EXERCISE DATA below:

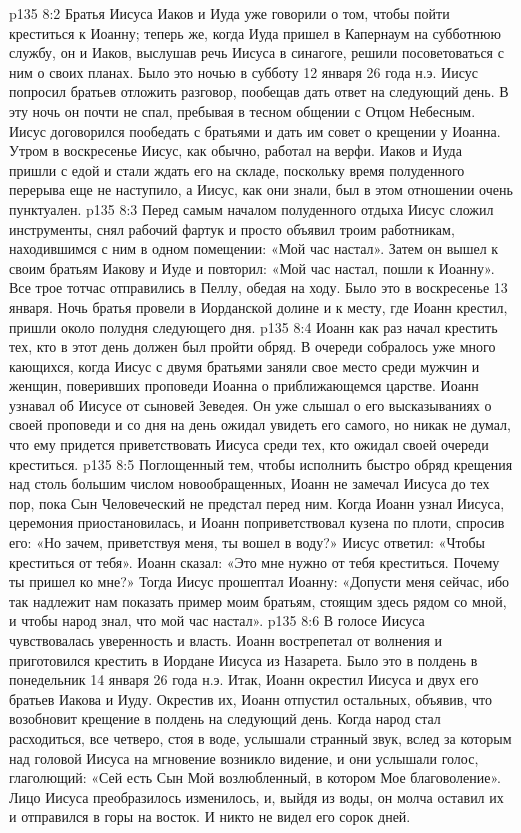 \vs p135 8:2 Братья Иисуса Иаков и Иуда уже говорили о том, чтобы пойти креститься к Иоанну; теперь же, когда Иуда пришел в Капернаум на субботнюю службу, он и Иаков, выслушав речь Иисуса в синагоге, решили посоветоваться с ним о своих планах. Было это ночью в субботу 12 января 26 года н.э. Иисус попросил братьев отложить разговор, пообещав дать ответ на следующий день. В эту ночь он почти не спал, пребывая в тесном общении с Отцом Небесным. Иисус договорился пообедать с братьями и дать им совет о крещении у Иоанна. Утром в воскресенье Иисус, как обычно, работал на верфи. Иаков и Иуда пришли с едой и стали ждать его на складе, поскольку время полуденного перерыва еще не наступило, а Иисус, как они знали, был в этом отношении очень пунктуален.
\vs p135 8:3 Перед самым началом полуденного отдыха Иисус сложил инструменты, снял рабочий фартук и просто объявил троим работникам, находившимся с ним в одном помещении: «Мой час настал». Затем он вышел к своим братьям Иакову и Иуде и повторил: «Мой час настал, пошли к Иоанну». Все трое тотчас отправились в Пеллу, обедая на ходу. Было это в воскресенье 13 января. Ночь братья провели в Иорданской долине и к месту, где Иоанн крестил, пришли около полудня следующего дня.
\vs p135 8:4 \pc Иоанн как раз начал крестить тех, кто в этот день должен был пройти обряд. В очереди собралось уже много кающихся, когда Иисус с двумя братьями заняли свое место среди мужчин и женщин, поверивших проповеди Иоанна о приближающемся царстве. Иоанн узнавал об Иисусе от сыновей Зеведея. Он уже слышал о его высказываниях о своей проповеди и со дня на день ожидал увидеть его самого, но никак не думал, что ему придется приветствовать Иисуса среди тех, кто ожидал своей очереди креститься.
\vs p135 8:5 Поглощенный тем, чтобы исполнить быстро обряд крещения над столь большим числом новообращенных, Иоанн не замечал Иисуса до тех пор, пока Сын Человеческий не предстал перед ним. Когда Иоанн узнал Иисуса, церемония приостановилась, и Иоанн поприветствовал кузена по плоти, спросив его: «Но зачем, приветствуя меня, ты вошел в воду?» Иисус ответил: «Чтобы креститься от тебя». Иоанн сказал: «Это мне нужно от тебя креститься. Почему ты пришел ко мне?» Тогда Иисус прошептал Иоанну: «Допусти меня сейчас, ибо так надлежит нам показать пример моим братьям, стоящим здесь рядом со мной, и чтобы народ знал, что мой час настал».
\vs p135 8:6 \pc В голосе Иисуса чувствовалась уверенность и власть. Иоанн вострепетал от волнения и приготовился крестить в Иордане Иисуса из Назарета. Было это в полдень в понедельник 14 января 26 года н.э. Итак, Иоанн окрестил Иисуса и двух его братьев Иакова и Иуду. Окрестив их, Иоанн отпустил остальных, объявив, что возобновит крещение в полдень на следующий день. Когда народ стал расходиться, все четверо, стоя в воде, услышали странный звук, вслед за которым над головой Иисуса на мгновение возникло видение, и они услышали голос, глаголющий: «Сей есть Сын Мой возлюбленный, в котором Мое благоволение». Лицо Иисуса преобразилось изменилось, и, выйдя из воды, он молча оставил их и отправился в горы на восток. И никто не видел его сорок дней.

End of EXERCISE DATA.

- [PROBLEM DESCRIPTION]: Every line above should be transcribed word for word; leave the pictures out.

- [RESPONSE]:
 \vs p135 8:2 Братья Иисуса Иаков и Иуда уже говорили о том, чтобы пойти креститься к Иоанну; теперь же, когда Иуда пришел в Капернаум на субботнюю службу, он и Иаков, выслушав речь Иисуса в синагоге, решили посоветоваться с ним о своих планах. Было это ночью в субботу 12 января 26 года н.э. Иисус попросил братьев отложить разговор, пообещав дать ответ на следующий день. В эту ночь он почти не спал, пребывая в тесном общении с Отцом Небесным. Иисус договорился пообедать с братьями и дать им совет о крещении у Иоанна. Утром в воскресенье Иисус, как обычно, работал на верфи. Иаков и Иуда пришли с едой и стали ждать его на складе, поскольку время полуденного перерыва еще не наступило, а Иисус, как они знали, был в этом отношении очень пунктуален.
\vs p135 8:3 Перед самым началом полуденного отдыха Иисус сложил инструменты, снял рабочий фартук и просто объявил троим работникам, находившимся с ним в одном помещении: «Мой час настал». Затем он вышел к своим братьям Иакову и Иуде и повторил: «Мой час настал, пошли к Иоанну». Все трое тотчас отправились в Пеллу, обедая на ходу. Было это в воскресенье 13 января. Ночь братья провели в Иорданской долине и к месту, где Иоанн крестил, пришли около полудня следующего дня.
\vs p135 8:4 \pc Иоанн как раз начал крестить тех, кто в этот день должен был пройти обряд. В очереди собралось уже много кающихся, когда Иисус с двумя братьями заняли свое место среди мужчин и женщин, поверивших проповеди Иоанна о приближающемся царстве. Иоанн узнавал об Иисусе от сыновей Зеведея. Он уже слышал о его высказываниях о своей проповеди и со дня на день ожидал увидеть его самого, но никак не думал, что ему придется приветствовать Иисуса среди тех, кто ожидал своей очереди креститься.
\vs p135 8:5 Поглощенный тем, чтобы исполнить быстро обряд крещения над столь большим числом новообращенных, Иоанн не замечал Иисуса до тех пор, пока Сын Человеческий не предстал перед ним. Когда Иоанн узнал Иисуса, церемония приостановилась, и Иоанн поприветствовал кузена по плоти, спросив его: «Но зачем, приветствуя меня, ты вошел в воду?» Иисус ответил: «Чтобы креститься от тебя». Иоанн сказал: «Это мне нужно от тебя креститься. Почему ты пришел ко мне?» Тогда Иисус прошептал Иоанну: «Допусти меня сейчас, ибо так надлежит нам показать пример моим братьям, стоящим здесь рядом со мной, и чтобы народ знал, что мой час настал».
\vs p135 8:6 \pc В голосе Иисуса чувствовалась уверенность и власть. Иоанн вострепетал от волнения и приготовился крестить в Иордане Иисуса из Назарета. Было это в полдень в понедельник 14 января 26 года н.э. Итак, Иоанн окрестил Иисуса и двух его братьев Иакова и Иуду. Окрестив их, Иоанн отпустил остальных, объявив, что возобновит крещение в полдень на следующий день. Когда народ стал расходиться, все четверо, стоя в воде, услышали странный звук, вслед за которым над головой Иисуса на мгновение возникло видение, и они услышали голос, глаголющий: «Сей есть Сын Мой возлюбленный, в котором Мое благоволение». Лицо Иисуса преобразилось изменилось, и, выйдя из воды, он молча оставил их и отправился в горы на восток. И никто не видел его сорок дней.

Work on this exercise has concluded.